To make that assumption, however, would be to ignore the soaring popularity – almost 25 years after her death – of the woman at the centre of the film: Princess Diana. When the first full-length trailer for Spencer was released in September, the excitement from young people across social media was palpable. Starring Kristen Stewart as the late princess, the forthcoming drama is set over a weekend in 1991, with Diana planning to end her marriage to Prince Charles.

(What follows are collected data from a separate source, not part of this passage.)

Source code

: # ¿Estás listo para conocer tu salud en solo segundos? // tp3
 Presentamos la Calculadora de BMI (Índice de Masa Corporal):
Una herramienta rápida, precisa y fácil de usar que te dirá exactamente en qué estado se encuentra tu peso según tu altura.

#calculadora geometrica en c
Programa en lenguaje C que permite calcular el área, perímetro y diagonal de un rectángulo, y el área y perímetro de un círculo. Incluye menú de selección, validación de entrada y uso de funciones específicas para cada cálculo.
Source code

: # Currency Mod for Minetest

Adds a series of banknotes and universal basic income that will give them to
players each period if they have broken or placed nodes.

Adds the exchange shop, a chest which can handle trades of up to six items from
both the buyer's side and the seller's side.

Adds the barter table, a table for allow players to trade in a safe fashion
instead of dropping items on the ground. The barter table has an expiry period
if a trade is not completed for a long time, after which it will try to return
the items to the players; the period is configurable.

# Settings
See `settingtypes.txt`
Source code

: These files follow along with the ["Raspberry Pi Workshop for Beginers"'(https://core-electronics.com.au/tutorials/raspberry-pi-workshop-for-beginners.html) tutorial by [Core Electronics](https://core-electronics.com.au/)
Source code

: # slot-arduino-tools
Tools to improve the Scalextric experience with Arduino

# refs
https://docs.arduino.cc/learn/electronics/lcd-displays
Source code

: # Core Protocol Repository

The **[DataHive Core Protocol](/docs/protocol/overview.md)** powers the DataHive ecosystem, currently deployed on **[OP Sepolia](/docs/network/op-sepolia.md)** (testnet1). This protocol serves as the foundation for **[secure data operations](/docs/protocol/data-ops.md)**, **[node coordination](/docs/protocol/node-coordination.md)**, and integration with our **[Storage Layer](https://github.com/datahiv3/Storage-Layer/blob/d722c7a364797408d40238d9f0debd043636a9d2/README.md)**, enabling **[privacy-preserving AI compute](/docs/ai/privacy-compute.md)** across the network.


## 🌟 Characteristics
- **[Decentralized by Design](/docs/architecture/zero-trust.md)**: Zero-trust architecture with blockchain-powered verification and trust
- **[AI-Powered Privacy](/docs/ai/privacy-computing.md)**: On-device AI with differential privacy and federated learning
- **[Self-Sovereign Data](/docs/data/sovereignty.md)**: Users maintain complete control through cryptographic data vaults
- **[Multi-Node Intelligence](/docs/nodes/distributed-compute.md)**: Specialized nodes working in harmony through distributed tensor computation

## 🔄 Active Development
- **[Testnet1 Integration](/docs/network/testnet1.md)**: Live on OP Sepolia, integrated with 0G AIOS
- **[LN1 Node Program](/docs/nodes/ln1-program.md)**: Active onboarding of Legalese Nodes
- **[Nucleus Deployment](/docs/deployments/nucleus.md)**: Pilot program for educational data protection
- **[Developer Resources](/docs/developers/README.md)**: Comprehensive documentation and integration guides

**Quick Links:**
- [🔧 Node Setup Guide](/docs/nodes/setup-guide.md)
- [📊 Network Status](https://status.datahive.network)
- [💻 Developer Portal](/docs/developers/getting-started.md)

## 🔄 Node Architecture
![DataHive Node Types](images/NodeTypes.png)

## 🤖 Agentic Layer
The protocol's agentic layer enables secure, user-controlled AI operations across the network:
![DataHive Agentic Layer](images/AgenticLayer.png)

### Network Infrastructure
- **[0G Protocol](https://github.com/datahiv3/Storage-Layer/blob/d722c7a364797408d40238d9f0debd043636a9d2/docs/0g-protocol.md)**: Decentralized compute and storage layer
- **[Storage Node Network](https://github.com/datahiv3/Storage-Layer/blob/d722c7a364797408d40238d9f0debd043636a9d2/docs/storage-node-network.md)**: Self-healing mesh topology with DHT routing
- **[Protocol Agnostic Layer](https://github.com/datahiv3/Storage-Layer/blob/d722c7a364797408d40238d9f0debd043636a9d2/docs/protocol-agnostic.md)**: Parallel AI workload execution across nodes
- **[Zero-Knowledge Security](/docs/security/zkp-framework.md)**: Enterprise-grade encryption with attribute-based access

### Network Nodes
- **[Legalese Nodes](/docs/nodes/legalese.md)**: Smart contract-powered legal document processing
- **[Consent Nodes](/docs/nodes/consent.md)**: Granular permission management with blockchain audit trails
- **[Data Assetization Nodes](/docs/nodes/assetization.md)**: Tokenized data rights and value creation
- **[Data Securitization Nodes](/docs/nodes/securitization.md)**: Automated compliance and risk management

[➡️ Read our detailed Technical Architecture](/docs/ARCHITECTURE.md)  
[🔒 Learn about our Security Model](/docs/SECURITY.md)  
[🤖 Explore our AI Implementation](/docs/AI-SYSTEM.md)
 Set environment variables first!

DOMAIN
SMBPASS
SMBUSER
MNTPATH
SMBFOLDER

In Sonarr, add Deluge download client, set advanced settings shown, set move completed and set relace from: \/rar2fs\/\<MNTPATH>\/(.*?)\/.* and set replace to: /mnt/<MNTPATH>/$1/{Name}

Stewart has long been a teen favourite thanks to the Twilight movies, but anticipation over the movie stemmed just as much from the people’s princess as it did from her. Despite the majority of Gen-Z – defined loosely as those born from around 1997 to the early 2010s – not yet even having been conceived when Diana died in a Paris car crash in September 1997, the late royal is enjoying an explosion in popularity with young adults.

Myriad Facebook groups have been set up in her honour, with young people congregating to sing her praises, affectionately dub her “Ar Di” in the way a grandparent might refer to a family member and share a good helping of memes, too. The most prominent group is “Princess Diana – Keep Her Memory Alive (NO TROLLS ALLOWED)”, which has almost 45,000 members, most of them in on the joke. A trawl through the group will see posts of the sentimental variety – which we might associate with more traditional royalists – intertwined with the satirical and the absurd. There will be images of random celebrities – think Denise Welch or one-time X Factor contestant Eoghan Quigg – posted with the pretence of them depicting Diana herself, or baffling charity shop finds and forgotten attic treasures commemorating her marriage.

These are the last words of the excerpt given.